▸ Task objective
Return every line of the data that contains the string "compare".

══ Source records

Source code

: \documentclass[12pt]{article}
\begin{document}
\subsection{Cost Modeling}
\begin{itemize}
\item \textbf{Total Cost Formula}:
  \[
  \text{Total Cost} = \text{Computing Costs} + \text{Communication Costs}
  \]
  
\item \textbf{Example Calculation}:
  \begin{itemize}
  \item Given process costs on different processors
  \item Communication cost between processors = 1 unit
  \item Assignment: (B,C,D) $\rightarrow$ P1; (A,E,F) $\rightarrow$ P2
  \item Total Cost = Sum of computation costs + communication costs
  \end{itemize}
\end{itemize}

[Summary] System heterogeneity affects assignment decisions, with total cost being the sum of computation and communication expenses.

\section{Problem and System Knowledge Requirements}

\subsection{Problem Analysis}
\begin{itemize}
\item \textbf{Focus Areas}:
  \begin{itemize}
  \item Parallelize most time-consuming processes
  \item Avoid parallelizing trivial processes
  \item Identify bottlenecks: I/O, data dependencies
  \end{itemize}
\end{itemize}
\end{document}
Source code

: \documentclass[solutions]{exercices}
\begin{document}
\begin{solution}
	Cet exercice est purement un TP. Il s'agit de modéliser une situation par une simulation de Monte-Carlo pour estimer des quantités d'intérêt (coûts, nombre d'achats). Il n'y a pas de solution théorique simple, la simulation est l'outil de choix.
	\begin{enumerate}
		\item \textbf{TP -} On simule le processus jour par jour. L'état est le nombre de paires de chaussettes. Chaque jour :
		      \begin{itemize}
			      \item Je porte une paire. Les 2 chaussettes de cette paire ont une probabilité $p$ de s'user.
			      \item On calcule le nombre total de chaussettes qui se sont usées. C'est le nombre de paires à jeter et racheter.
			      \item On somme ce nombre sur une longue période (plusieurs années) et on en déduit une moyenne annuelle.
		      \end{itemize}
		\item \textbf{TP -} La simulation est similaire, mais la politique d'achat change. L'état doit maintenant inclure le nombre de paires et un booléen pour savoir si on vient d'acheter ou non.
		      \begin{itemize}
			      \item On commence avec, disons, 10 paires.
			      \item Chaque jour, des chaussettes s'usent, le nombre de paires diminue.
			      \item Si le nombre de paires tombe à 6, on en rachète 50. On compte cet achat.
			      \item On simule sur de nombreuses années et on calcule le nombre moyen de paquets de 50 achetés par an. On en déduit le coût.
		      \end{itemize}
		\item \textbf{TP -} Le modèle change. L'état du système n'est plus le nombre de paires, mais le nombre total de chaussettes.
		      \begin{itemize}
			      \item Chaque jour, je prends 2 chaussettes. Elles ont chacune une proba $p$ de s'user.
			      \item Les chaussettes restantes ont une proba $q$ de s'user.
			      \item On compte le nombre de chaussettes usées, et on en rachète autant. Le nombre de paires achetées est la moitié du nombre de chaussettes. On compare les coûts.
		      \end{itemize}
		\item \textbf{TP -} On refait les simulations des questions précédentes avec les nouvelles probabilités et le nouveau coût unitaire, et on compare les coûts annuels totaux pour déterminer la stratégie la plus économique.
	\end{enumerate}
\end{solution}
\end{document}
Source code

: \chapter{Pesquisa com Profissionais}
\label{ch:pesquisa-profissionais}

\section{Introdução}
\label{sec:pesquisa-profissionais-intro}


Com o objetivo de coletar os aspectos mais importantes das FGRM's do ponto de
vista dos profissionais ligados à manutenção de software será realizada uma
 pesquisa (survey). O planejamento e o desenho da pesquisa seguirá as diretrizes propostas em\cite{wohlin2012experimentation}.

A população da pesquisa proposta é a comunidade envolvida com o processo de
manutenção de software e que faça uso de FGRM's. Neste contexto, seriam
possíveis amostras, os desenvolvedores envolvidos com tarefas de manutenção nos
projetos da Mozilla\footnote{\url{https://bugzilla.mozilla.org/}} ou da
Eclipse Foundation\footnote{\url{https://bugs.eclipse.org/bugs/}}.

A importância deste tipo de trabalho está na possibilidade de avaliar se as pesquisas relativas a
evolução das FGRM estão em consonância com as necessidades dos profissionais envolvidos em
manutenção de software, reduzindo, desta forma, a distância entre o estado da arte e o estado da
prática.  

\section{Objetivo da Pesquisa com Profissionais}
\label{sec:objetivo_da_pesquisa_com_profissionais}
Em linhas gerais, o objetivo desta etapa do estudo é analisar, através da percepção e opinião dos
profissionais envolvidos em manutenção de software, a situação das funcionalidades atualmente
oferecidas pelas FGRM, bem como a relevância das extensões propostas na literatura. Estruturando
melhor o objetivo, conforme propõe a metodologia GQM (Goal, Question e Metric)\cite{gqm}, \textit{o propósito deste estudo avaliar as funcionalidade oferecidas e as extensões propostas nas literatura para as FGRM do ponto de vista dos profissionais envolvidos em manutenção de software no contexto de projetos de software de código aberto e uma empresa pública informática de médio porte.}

════

▸ Solution
			      \item On compte le nombre de chaussettes usées, et on en rachète autant. Le nombre de paires achetées est la moitié du nombre de chaussettes. On compare les coûts.
		\item \textbf{TP -} On refait les simulations des questions précédentes avec les nouvelles probabilités et le nouveau coût unitaire, et on compare les coûts annuels totaux pour déterminer la stratégie la plus économique.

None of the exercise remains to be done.